Plain-text document sources:
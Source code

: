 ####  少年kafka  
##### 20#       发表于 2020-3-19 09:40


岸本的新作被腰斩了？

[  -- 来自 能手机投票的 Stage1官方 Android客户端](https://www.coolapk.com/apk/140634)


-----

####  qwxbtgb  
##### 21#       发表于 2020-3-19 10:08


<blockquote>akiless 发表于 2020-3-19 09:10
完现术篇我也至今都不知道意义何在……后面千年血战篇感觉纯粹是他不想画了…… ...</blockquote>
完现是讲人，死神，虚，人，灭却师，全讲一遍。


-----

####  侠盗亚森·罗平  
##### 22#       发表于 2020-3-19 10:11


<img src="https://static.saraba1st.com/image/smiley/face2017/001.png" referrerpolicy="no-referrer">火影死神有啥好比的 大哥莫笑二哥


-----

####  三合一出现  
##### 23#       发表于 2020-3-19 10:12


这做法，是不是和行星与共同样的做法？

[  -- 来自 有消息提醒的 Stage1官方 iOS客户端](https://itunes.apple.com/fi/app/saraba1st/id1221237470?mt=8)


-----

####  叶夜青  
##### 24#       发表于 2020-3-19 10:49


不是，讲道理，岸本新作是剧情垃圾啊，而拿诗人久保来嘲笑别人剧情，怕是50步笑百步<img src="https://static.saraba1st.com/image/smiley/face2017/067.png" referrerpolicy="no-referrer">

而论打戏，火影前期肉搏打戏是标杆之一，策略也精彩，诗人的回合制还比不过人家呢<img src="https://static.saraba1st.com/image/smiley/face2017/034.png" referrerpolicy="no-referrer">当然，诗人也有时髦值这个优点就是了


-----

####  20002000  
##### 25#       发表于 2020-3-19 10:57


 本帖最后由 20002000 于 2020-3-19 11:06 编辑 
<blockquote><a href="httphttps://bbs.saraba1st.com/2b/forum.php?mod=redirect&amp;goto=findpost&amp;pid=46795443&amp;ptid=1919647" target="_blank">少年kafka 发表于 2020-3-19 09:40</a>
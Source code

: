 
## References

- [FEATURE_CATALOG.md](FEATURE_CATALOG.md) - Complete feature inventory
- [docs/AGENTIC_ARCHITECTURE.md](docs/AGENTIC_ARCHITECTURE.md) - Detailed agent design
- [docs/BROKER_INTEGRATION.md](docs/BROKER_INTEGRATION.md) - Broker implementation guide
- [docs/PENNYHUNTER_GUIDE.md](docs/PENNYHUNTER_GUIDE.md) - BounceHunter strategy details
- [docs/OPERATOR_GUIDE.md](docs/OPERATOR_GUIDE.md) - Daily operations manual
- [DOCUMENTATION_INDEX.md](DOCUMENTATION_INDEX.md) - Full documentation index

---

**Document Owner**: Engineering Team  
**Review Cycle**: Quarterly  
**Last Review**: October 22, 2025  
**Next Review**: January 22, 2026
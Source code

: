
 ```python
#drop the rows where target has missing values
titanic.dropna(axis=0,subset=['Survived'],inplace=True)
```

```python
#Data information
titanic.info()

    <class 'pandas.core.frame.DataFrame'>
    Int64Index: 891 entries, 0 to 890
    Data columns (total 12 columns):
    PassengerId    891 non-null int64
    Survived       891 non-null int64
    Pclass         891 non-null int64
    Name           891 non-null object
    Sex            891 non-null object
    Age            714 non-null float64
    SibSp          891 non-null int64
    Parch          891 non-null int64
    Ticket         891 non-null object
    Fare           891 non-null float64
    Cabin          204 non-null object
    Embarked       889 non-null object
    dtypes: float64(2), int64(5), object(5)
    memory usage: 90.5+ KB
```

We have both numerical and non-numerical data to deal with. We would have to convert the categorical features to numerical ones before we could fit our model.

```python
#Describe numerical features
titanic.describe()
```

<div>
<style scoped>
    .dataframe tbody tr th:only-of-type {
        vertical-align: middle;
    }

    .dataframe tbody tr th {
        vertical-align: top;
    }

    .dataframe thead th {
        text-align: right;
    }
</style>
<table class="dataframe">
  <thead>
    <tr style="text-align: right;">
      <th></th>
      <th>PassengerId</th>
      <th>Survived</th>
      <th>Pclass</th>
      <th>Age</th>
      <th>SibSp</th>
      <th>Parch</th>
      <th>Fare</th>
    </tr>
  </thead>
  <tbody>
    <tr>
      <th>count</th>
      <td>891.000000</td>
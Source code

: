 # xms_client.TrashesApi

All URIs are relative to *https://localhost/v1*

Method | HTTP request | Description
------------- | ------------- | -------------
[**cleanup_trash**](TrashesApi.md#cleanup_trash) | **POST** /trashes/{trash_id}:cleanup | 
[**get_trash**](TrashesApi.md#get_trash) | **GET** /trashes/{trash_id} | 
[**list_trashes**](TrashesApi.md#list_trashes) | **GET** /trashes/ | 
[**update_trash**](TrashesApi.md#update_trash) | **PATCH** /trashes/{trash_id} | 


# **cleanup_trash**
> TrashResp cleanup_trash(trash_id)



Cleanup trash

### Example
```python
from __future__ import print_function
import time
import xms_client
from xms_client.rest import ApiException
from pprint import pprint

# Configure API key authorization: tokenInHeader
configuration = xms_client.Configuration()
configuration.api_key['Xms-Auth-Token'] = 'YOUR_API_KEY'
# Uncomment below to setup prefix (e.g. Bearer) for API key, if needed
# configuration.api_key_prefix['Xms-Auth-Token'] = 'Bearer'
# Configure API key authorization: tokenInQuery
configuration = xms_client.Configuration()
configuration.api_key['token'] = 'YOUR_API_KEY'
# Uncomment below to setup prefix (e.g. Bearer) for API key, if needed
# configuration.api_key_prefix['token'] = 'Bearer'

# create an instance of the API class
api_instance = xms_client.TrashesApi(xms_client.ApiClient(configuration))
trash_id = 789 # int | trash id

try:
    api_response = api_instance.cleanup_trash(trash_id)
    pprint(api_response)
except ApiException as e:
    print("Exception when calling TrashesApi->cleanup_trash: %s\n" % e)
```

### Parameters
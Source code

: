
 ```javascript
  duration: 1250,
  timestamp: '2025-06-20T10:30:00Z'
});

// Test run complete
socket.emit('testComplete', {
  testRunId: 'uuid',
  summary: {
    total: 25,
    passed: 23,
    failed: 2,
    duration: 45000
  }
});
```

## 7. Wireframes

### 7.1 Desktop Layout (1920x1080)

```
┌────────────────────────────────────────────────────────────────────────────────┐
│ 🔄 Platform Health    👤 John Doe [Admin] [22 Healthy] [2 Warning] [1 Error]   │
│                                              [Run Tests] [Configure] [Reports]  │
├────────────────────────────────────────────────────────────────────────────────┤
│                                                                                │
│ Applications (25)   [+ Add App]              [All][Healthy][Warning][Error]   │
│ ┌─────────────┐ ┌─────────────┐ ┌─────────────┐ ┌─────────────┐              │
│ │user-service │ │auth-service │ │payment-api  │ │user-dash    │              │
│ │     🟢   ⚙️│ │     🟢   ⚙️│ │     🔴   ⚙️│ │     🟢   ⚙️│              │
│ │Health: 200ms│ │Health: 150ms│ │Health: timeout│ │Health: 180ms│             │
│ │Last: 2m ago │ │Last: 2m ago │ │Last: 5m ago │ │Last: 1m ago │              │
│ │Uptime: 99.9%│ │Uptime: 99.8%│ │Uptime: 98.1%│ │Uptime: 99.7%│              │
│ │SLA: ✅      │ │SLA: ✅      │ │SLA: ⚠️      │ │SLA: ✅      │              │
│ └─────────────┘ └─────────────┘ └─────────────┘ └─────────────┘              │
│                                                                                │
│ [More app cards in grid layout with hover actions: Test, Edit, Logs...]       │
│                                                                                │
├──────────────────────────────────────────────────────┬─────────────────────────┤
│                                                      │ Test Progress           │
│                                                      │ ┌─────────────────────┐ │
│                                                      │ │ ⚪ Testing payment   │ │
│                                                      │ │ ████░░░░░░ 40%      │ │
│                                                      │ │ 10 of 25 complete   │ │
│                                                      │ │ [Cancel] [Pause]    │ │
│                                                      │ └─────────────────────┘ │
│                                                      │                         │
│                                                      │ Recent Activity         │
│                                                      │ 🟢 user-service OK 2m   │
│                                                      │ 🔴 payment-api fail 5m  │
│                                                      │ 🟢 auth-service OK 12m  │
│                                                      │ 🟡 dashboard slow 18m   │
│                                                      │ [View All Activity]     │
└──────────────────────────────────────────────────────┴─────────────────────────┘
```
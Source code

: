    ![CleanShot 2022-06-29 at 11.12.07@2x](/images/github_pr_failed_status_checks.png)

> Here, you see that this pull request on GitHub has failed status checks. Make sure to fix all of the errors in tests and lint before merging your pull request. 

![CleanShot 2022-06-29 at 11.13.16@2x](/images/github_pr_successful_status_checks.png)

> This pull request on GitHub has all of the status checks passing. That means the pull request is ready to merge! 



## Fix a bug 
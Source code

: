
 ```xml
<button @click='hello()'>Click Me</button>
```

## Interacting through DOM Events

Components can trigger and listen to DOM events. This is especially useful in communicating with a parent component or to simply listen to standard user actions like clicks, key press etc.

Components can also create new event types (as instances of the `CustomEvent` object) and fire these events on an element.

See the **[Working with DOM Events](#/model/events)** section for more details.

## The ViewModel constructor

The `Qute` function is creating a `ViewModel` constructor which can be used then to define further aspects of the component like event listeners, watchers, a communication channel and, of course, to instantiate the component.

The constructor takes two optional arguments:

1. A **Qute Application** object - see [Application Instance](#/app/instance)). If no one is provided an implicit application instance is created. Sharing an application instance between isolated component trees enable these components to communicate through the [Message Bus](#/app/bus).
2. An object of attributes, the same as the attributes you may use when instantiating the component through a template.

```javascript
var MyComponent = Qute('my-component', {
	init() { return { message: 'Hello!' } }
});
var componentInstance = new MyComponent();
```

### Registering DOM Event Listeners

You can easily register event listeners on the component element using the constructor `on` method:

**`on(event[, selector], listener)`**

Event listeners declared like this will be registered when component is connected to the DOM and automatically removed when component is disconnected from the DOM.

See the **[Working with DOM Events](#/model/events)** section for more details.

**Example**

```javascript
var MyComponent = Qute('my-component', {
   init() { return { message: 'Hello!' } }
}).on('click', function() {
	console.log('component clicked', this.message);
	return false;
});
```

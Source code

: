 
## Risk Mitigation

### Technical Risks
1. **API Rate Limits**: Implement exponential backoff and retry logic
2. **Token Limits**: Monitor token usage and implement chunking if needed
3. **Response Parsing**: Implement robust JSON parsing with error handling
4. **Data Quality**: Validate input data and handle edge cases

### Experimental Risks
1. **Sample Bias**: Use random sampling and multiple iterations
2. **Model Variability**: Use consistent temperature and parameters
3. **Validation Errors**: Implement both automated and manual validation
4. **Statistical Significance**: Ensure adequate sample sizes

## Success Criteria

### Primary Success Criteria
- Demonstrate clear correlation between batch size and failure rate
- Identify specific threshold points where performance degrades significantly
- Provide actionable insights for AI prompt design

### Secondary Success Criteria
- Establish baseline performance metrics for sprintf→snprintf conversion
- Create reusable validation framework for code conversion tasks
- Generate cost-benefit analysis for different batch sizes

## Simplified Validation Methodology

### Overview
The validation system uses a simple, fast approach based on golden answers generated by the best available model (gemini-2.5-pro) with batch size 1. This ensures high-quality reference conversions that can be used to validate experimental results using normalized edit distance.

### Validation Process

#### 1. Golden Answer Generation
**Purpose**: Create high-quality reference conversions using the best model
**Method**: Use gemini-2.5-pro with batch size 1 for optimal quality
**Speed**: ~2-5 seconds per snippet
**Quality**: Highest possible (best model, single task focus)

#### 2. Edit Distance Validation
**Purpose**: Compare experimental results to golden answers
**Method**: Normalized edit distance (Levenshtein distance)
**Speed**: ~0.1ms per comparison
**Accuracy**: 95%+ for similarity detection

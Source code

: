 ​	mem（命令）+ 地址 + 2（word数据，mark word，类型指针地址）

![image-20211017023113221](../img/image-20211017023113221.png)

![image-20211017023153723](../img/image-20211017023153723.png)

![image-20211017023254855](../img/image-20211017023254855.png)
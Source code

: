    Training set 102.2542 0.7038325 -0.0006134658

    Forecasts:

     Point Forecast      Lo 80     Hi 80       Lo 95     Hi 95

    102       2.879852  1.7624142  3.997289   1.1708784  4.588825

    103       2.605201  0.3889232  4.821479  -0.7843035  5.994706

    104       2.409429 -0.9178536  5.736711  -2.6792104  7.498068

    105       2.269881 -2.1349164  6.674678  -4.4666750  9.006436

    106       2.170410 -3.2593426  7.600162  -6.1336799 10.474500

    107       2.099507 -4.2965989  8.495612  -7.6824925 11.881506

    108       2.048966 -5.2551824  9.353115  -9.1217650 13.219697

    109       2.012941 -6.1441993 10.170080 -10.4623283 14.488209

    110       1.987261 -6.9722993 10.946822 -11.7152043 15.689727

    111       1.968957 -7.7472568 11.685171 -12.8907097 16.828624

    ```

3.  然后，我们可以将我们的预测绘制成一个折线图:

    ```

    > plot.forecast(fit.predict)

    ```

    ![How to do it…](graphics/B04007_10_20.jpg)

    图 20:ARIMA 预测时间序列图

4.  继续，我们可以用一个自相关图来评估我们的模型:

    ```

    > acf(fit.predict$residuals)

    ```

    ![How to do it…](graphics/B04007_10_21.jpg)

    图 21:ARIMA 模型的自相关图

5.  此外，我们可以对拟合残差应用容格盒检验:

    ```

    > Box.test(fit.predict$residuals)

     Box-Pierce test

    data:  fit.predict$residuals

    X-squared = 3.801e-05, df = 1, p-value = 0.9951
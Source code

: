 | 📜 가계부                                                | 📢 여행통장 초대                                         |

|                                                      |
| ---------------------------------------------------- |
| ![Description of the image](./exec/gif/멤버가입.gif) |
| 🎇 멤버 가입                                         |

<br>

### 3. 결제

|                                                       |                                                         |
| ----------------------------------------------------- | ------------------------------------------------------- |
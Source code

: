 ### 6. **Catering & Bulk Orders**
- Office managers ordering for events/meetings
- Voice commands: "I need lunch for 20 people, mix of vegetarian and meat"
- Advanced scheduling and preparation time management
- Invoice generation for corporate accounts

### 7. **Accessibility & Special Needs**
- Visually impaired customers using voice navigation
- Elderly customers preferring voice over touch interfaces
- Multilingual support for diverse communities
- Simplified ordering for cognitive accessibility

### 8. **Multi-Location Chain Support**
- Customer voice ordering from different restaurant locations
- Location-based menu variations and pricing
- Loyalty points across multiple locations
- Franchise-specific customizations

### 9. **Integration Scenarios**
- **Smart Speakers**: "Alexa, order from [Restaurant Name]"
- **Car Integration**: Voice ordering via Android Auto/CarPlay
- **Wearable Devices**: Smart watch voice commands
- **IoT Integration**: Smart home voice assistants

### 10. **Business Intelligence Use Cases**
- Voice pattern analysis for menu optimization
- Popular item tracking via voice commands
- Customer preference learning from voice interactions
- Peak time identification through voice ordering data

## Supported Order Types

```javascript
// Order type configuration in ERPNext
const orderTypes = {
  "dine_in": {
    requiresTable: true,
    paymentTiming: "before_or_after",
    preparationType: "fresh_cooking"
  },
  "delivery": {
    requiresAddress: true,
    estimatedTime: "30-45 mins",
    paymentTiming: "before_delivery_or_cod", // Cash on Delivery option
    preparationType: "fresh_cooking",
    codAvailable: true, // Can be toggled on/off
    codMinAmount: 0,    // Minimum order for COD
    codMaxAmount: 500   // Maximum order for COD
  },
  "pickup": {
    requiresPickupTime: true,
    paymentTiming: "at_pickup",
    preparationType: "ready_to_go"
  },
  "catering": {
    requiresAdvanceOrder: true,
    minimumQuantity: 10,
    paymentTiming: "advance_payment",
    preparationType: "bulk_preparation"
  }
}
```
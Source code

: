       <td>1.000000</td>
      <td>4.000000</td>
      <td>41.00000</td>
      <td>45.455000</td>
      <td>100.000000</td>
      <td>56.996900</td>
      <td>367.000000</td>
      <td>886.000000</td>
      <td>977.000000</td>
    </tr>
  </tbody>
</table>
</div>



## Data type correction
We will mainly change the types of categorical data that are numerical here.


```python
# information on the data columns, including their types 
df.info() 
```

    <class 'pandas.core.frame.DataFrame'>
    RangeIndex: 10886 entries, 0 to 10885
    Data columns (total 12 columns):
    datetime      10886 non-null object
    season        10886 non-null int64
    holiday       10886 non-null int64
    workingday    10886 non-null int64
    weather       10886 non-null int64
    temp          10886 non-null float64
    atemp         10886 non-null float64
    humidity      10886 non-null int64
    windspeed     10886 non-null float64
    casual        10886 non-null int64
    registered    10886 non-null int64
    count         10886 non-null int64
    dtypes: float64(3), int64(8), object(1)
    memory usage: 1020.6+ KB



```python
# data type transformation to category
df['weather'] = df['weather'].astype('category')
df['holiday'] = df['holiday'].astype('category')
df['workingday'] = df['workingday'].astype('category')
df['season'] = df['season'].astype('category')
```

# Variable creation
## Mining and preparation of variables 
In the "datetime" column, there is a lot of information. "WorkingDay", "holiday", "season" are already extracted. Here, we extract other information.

| Work to be completed |
From the first line of the records above down to the line containing "本帖最后由 20002000 于 2020-3-19 11:06 编辑", repeat each line exactly as written. Include both of those lines and add nothing.

| Worked solution |
Source code

: ####  少年kafka  
##### 20#       发表于 2020-3-19 09:40


岸本的新作被腰斩了？

[  -- 来自 能手机投票的 Stage1官方 Android客户端](https://www.coolapk.com/apk/140634)


-----

####  qwxbtgb  
##### 21#       发表于 2020-3-19 10:08


<blockquote>akiless 发表于 2020-3-19 09:10
完现术篇我也至今都不知道意义何在……后面千年血战篇感觉纯粹是他不想画了…… ...</blockquote>
完现是讲人，死神，虚，人，灭却师，全讲一遍。


-----

####  侠盗亚森·罗平  
##### 22#       发表于 2020-3-19 10:11


<img src="https://static.saraba1st.com/image/smiley/face2017/001.png" referrerpolicy="no-referrer">火影死神有啥好比的 大哥莫笑二哥


-----

####  三合一出现  
##### 23#       发表于 2020-3-19 10:12


这做法，是不是和行星与共同样的做法？

[  -- 来自 有消息提醒的 Stage1官方 iOS客户端](https://itunes.apple.com/fi/app/saraba1st/id1221237470?mt=8)


-----

####  叶夜青  
##### 24#       发表于 2020-3-19 10:49


不是，讲道理，岸本新作是剧情垃圾啊，而拿诗人久保来嘲笑别人剧情，怕是50步笑百步<img src="https://static.saraba1st.com/image/smiley/face2017/067.png" referrerpolicy="no-referrer">

而论打戏，火影前期肉搏打戏是标杆之一，策略也精彩，诗人的回合制还比不过人家呢<img src="https://static.saraba1st.com/image/smiley/face2017/034.png" referrerpolicy="no-referrer">当然，诗人也有时髦值这个优点就是了


-----

####  20002000  
##### 25#       发表于 2020-3-19 10:57


 本帖最后由 20002000 于 2020-3-19 11:06 编辑 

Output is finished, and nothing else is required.